2011年4月5日火曜日

[まとめ] 保護期間:著作権の基礎のつぶやき(2011年2月)パート1

2.1
著作権の保護期間は,著作者が著作物を「創作したとき」に始まり,原則として著作者の生存している期間プラス死後50年です。(著作権法第51条)

2.2
著作権の保護期間の例外団体名義の著作物→公表後50年(創作後50年以内に公表されなかったときは,創作後50年。)著作者が法人か個人かは問いません。
著作権の保護期間の例外:映画の著作物→公表後70年(創作後70年以内に公表されなかったときは,創作後70年)

2.3
著作権の保護期間の例外:無名・変名の著作物→公表後50年(死後50年経過が明らかであれば,その時点まで)※周知の変名は除きます。

Q:じゃあ,著作物の一部分ずつが発行され,一定期間内に完成される連載小説のようなものの著作権の保護期間は?

A:最終部分が公表されたときから50年です。ただし,つづきが直近の公表時から3年を経過しても公表されないときは,既に公表されたもののうち最終の部分が公表された時から50年です。

2.4
著作権の保護期間の計算方法:すべての期間は,死亡,公表,創作した年の「翌年の1月1日」から起算します。
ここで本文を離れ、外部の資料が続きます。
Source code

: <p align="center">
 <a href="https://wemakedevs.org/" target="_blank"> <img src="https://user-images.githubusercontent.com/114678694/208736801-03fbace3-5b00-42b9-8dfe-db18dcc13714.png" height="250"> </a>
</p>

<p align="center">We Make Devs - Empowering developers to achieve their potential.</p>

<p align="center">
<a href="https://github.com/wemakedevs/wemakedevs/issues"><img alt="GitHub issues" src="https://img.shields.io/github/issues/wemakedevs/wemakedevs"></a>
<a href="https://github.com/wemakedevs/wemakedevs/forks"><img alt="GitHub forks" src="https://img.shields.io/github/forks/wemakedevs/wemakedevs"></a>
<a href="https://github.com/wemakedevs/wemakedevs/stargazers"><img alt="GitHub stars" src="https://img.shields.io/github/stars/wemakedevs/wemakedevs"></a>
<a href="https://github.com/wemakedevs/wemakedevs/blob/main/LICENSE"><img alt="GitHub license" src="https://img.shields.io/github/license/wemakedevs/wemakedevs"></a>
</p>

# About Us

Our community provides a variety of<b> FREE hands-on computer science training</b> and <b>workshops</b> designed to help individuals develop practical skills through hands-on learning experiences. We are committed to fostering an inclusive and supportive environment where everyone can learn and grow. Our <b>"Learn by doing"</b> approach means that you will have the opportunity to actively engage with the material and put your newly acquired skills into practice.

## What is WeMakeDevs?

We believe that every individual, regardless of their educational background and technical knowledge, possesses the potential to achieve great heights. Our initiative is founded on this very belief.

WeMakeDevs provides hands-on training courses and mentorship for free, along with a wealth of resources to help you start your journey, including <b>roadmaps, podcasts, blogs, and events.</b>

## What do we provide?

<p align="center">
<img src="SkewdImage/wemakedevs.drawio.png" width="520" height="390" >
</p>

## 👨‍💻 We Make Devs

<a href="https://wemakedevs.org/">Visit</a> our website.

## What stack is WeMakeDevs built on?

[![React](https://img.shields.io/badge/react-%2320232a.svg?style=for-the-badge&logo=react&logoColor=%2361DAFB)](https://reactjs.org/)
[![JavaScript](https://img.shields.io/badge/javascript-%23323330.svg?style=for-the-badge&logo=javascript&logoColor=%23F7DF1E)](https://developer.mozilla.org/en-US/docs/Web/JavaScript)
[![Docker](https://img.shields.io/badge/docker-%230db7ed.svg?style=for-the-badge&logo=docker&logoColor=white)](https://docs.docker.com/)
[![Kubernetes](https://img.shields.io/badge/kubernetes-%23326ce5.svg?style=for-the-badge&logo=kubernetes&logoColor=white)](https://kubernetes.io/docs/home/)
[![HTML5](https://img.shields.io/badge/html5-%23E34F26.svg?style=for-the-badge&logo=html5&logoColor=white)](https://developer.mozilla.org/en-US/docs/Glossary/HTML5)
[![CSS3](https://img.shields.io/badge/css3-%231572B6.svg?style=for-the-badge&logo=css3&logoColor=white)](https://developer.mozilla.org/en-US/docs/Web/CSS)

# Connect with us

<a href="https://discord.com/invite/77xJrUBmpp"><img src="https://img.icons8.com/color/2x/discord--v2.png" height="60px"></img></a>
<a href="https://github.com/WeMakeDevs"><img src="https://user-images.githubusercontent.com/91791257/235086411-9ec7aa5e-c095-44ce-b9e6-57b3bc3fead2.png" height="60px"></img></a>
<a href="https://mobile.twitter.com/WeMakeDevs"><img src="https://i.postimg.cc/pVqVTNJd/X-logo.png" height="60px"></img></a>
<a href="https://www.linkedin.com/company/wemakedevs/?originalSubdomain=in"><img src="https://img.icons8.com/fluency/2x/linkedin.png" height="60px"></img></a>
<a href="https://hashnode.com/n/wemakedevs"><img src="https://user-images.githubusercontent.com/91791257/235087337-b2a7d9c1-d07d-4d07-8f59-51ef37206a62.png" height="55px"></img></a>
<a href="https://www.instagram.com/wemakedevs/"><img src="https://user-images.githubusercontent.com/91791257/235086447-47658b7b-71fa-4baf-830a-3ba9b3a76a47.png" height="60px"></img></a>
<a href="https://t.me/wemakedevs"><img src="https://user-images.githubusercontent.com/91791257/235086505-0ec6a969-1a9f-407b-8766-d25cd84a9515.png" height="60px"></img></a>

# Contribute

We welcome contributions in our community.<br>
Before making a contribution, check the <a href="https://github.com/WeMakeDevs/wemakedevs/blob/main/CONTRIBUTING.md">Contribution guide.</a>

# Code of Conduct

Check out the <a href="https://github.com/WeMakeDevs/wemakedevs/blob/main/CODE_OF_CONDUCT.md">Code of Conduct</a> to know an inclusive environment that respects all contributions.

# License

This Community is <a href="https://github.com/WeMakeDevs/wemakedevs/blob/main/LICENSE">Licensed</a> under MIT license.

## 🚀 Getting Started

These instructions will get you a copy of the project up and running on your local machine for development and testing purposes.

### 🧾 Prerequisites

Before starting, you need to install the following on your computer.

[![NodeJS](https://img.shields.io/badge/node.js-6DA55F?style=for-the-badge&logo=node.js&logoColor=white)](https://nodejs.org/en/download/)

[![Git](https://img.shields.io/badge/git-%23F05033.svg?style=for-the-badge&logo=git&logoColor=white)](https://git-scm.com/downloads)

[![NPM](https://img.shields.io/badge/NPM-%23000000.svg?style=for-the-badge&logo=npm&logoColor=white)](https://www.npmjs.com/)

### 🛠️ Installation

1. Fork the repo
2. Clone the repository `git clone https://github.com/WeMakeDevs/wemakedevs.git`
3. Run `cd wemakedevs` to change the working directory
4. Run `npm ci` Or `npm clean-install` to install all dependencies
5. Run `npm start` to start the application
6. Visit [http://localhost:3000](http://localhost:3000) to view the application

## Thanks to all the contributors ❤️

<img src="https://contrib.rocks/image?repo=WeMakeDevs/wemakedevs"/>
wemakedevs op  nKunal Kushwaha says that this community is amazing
旧著作権法(明治32年制定)と現行著作権法(昭和46年1月1日施行)では著作物の保護期間が異なっています。旧著作権法の時代に公表又は創作された著作物の著作権が存続しているかどうかは,旧法と現行法の両方の規定を調べます。

2.7
わが国より著作物の保護期間が短い国の著作物は,その国の保護期間だけ保護されます。(保護期間の相互主義)

第二次世界大戦前又は大戦中に取得した著作権については,通常の保護期間に戦争期間(国によって異なります)を加算することになっています。(連合国及び連合国民の著作権に関する法律第4条)

2.9
日本はかつて,著作権が最初に発行された年から10年以内に翻訳物が発行されなかった場合,翻訳権が消滅して自由に翻訳できる制度を適用することをベルヌ条約上宣言していました。(これは現行法制定当時に撤回しています)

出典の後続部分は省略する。